Predicting Fibrosis Worsening in Obese Patients With NASH Through Parenchymal Fibronectin, HOMA-IR, and Hypertension

OBJECTIVES: Few published studies have examined the results obtained from repeat liver biopsies in obese patients with nonalcoholic fatty liver disease (NAFLD). The progressive form of this disease may be largely limited to a subgroup of NAFLD patients with nonalcoholic steatohepatitis (NASH). The presence of intralobular fibronectin (Fn) and other variables was investigated in relation to subsequent fibrosis progression. METHODS: In this prospective study, 271 obese patients admitted to the hospital with NAFLD and abnormal liver enzymes were scheduled to undergo a repeat liver biopsy at least 5 years after the initial biopsy. After excluding cirrhotic patients, basal biopsy specimens obtained from patients who underwent a second liver biopsy were stained with antibodies against Fn. The progression of fibrosis in the follow-up sample was correlated with the amount of Fn and other clinicopathological variables. RESULTS: We obtained a second liver biopsy from 149 patients after a median time of 6.4 years. Of these, 132 showed suitable Fn staining for semi-quantitative assessments. In all, 44 out of 83 patients (53%) with basal NASH showed fibrosis progression by at least one stage in the second liver biopsy.
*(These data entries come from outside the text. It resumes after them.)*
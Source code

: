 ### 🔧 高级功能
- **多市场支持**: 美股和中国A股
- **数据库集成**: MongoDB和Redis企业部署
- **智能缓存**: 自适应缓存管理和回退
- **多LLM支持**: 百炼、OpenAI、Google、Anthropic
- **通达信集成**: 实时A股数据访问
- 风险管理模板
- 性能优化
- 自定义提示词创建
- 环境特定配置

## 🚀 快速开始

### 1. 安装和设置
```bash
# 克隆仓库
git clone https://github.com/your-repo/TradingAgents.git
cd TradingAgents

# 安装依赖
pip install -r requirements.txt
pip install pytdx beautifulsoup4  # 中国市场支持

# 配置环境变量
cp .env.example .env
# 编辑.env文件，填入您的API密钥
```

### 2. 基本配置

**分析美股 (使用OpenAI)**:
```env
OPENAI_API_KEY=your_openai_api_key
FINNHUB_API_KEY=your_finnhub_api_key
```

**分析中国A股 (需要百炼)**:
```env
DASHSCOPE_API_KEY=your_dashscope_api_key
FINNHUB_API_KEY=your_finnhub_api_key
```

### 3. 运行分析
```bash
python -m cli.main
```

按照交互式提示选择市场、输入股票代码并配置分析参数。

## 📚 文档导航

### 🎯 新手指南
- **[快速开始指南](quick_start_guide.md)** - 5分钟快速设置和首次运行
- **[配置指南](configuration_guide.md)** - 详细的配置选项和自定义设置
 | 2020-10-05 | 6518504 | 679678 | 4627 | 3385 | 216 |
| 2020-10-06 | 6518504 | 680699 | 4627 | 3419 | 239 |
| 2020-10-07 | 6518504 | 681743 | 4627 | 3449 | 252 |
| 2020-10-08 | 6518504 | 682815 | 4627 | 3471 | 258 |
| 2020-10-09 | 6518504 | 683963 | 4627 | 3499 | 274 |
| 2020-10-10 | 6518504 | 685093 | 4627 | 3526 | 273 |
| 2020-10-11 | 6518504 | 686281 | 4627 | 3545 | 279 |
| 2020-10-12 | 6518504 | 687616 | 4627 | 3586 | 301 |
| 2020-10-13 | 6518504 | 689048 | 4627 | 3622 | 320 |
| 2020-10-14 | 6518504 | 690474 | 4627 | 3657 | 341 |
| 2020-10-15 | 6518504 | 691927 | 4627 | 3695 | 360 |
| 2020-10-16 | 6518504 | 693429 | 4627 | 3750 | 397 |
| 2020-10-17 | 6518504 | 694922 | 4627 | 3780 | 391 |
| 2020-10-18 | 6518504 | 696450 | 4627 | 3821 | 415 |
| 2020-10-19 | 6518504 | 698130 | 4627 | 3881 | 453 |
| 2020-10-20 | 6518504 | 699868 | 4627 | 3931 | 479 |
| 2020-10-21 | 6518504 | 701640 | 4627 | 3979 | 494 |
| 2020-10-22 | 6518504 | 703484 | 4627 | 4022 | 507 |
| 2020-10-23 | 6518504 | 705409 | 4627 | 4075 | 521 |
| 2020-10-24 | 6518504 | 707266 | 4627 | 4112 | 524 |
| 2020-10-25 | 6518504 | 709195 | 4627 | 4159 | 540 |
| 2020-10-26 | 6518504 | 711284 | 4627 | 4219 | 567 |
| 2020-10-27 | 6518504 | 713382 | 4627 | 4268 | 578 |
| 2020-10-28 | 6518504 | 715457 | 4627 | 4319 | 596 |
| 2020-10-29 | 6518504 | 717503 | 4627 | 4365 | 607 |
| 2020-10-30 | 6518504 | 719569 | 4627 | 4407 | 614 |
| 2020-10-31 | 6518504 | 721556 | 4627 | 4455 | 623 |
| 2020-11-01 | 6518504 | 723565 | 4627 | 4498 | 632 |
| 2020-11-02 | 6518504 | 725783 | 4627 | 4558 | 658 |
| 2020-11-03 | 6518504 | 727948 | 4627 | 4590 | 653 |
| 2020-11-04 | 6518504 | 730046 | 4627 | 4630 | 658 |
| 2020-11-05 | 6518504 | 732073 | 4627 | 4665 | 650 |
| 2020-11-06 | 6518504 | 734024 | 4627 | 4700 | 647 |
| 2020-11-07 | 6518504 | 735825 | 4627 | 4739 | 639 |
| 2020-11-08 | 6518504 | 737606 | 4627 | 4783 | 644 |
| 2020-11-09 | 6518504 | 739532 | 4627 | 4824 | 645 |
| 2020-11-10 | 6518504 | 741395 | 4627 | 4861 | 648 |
The amount of Fn (odds ratio = 14.1; P < 0.001), a diagnosis of hypertension (odds ratio = 4.8; P = 0.028), and homeostasis model assessment parameter of insulin resistance (HOMA-IR) scores (> 8, odds ratio = 1.9; P = 0.004) were independent predictive factors of worsening fibrosis. CONCLUSIONS: A semi-quantitative assessment of the amount of parenchymal Fn present at an early stage in obese patients with NASH is valuable for predicting the progression of fibrosis. Similarly, lobular Fn deposition may be a sensitive and early indicator of active fibrogenetic processes in the liver. Hypertension and higher HOMA-IR scores are other clinical independent risk factors that predict the progression of fibrosis.